A person, real, whom I draw inspiration from is our driver, my tatang. I have called him that as long as I
can remember, even before I knew his name. Always in the periphery when the family and I reach a new
destination, he sits there waiting, talking to locals. He watched us grow up. He drove me to school every
so often. He bought me the little pizzas at that local chain. He picked me up and paid my debts at the
canteen. He watched me wait for my first crush in high school. He has always seen the ugly fights
between us the family. Somehow, he knew when to keep quiet. He put up with a lot of things, now I
realize.

He always said he owed a big deal out from my father. Over my dad’s lifetime he has always been there
too—driving, navigating, asking passers-by for directions. Keen eyes and a steady voice except for when
laughing at a story he already said before. All my life my source of stories of my dad was those from
Tatang—he was probably very dear to his heart. Like a brother, he knew the tiniest details, even the
creamer on his coffee. Once inside the car, the radio static distorting the sound of a song, he hummed
because apparently my father used to love that song.

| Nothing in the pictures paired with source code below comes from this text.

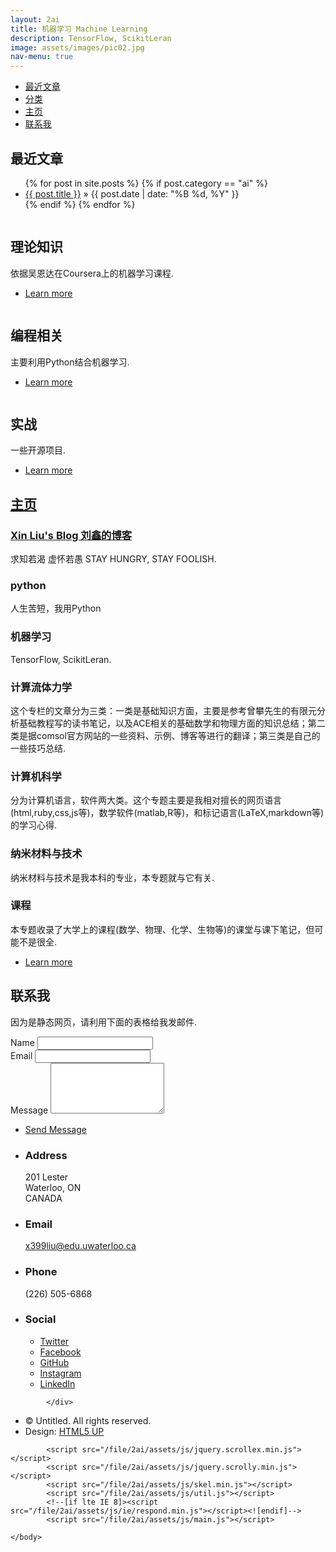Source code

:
 ```yaml
---
layout: 2ai
title: 机器学习 Machine Learning
description: TensorFlow, ScikitLeran
image: assets/images/pic02.jpg
nav-menu: true
---
```


<html>
	<head>
		<title>ai</title>
		<meta charset="utf-8" />
		<meta name="viewport" content="width=device-width, initial-scale=1" />
		<!--[if lte IE 8]><script src="assets/js/ie/html5shiv.js"></script><![endif]-->
		<link rel="stylesheet" href="/file/2ai/assets/css/main.css" />
		<!--[if lte IE 9]><link rel="stylesheet" href="assets/css/ie9.css" /><![endif]-->
		<!--[if lte IE 8]><link rel="stylesheet" href="assets/css/ie8.css" /><![endif]-->
	</head>
	<body>

<!-- Sidebar -->
<section id="sidebar">
				<div class="inner">
					<nav>
						<ul>
							<li><a href="#intro">最近文章</a></li>
							<li><a href="#one">分类</a></li>
							<li><a href="#two">主页</a></li>
							<li><a href="#three">联系我</a></li>
						</ul>
					</nav>
				</div>
			</section>

<!-- Wrapper -->
<div id="wrapper">

<!-- Intro -->
<section id="intro" class="wrapper style1 fullscreen fade-up">
						<div class="inner">
							<h1>最近文章</h1>
							<ul class="posts">
	{% for post in site.posts %}
		{% if post.category == "ai" %}
		<li>
			<a href="{{ post.url }}">{{ post.title }}</a>
			<span> &raquo; {{ post.date | date: "%B %d, %Y" }}</span>
		</li>
		{% endif %}
	{% endfor %}
</ul>
						</div>
					</section>

<!-- One -->
<section id="one" class="wrapper style2 spotlights">
						<section>
							<a href="#" class="image"><img src="/file/2ai/images/pic01.jpg" alt="" data-position="center center" /></a>
							<div class="content">
								<div class="inner">
									<h2>理论知识</h2>
									<p>依据吴恩达在Coursera上的机器学习课程.</p>
									<ul class="actions">
										<li><a href="#" class="button">Learn more</a></li>
									</ul>
								</div>
							</div>
						</section>
						<section>
							<a href="#" class="image"><img src="/file/2ai/images/pic02.jpg" alt="" data-position="top center" /></a>
							<div class="content">
								<div class="inner">
									<h2>编程相关</h2>
									<p>主要利用Python结合机器学习.</p>
									<ul class="actions">
										<li><a href="#" class="button">Learn more</a></li>
									</ul>
								</div>
							</div>
						</section>
						<section>
							<a href="#" class="image"><img src="/file/2ai/images/pic03.jpg" alt="" data-position="25% 25%" /></a>
							<div class="content">
								<div class="inner">
									<h2>实战</h2>
									<p>一些开源项目.</p>
									<ul class="actions">
										<li><a href="#" class="button">Learn more</a></li>
									</ul>
								</div>
							</div>
						</section>
					</section>

<!-- Two -->
<section id="two" class="wrapper style3 fade-up">
						<div class="inner">
							<h2><a href="/index.html">主页</a></h2>
							<h3><a href="/index.html">Xin Liu's Blog 刘鑫的博客</a></h3>
							<p>求知若渴 虚怀若愚  STAY HUNGRY, STAY FOOLISH.</p>
							<div class="features">
								<section>
									<span class="icon major fa-code"></span>
									<h3>python</h3>
									<p>人生苦短，我用Python</p>
								</section>
								<section>
									<span class="icon major fa-chain"></span>
									<h3>机器学习</h3>
									<p>TensorFlow, ScikitLeran.</p>
								</section>
								<section>
									<span class="icon major fa-cog"></span>
									<h3>计算流体力学</h3>
									<p>这个专栏的文章分为三类：一类是基础知识方面，主要是参考曾攀先生的有限元分析基础教程写的读书笔记，以及ACE相关的基础数学和物理方面的知识总结；第二类是据comsol官方网站的一些资料、示例、博客等进行的翻译；第三类是自己的一些技巧总结.</p>
								</section>
								<section>
									<span class="icon major fa-desktop"></span>
									<h3>计算机科学</h3>
									<p>分为计算机语言，软件两大类。这个专题主要是我相对擅长的网页语言(html,ruby,css,js等)，数学软件(matlab,R等)，和标记语言(LaTeX,markdown等)的学习心得.</p>
								</section>
								<section>
									<span class="icon major fa-chain"></span>
									<h3>纳米材料与技术</h3>
									<p>纳米材料与技术是我本科的专业，本专题就与它有关.</p>
								</section>
								<section>
									<span class="icon major fa-diamond"></span>
									<h3>课程</h3>
									<p>本专题收录了大学上的课程(数学、物理、化学、生物等)的课堂与课下笔记，但可能不是很全.</p>
								</section>
							</div>
							<ul class="actions">
								<li><a href="#" class="button">Learn more</a></li>
							</ul>
						</div>
					</section>

<!-- Three -->
<section id="three" class="wrapper style1 fade-up">
						<div class="inner">
							<h2>联系我</h2>
							<p>因为是静态网页，请利用下面的表格给我发邮件.</p>
							<div class="split style1">
								<section>
									<form method="post" action="#">
										<div class="field half first">
											<label for="name">Name</label>
											<input type="text" name="name" id="name" />
										</div>
										<div class="field half">
											<label for="email">Email</label>
											<input type="text" name="email" id="email" />
										</div>
										<div class="field">
											<label for="message">Message</label>
											<textarea name="message" id="message" rows="5"></textarea>
										</div>
										<ul class="actions">
											<li><a href="" class="button submit">Send Message</a></li>
										</ul>
									</form>
								</section>
								<section>
									<ul class="contact">
										<li>
											<h3>Address</h3>
											<span>201 Lester<br />
											Waterloo, ON<br />
											CANADA</span>
										</li>
										<li>
											<h3>Email</h3>
											<a href="#">x399liu@edu.uwaterloo.ca</a>
										</li>
										<li>
											<h3>Phone</h3>
											<span>(226) 505-6868</span>
										</li>
										<li>
											<h3>Social</h3>
											<ul class="icons">
												<li><a href="#" class="fa-twitter"><span class="label">Twitter</span></a></li>
												<li><a href="#" class="fa-facebook"><span class="label">Facebook</span></a></li>
												<li><a href="#" class="fa-github"><span class="label">GitHub</span></a></li>
												<li><a href="#" class="fa-instagram"><span class="label">Instagram</span></a></li>
												<li><a href="#" class="fa-linkedin"><span class="label">LinkedIn</span></a></li>
											</ul>
										</li>
									</ul>
								</section>
							</div>
						</div>
					</section>

			</div>

<!-- Footer -->
<footer id="footer" class="wrapper style1-alt">
				<div class="inner">
					<ul class="menu">
						<li>&copy; Untitled. All rights reserved.</li><li>Design: <a href="http://html5up.net">HTML5 UP</a></li>
					</ul>
				</div>
			</footer>

<!-- Scripts -->
<script src="/file/2ai/assets/js/jquery.min.js"></script>
			<script src="/file/2ai/assets/js/jquery.scrollex.min.js"></script>
			<script src="/file/2ai/assets/js/jquery.scrolly.min.js"></script>
			<script src="/file/2ai/assets/js/skel.min.js"></script>
			<script src="/file/2ai/assets/js/util.js"></script>
			<!--[if lte IE 8]><script src="/file/2ai/assets/js/ie/respond.min.js"></script><![endif]-->
			<script src="/file/2ai/assets/js/main.js"></script>

	</body>
</html>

I want to be able to retell the grandest of occasions, that as well as the Lilliputian details on a person’s
manner of speech. I want to allow others to live through dimensions of language and imagination.
Vicariousness is life for those who are too weak to proceed. Narratives that long to linger are for those
who cannot walk further to experience them themselves.

These two people inspire me to do just that. Jo’s stories to Beth, Tatang’s stories to me. The only way we
pass on traditions and beliefs and essentially become ourselves are through these stories. Whether
fictional or not.

Moreover, I want to love what I do. In all its gore and glory, the roads that are too rocky, the systemic
patriarchy and finding flowers in the journey, seeing people come alive every day. I want to live to tell
the tale at the same time be in it—the story.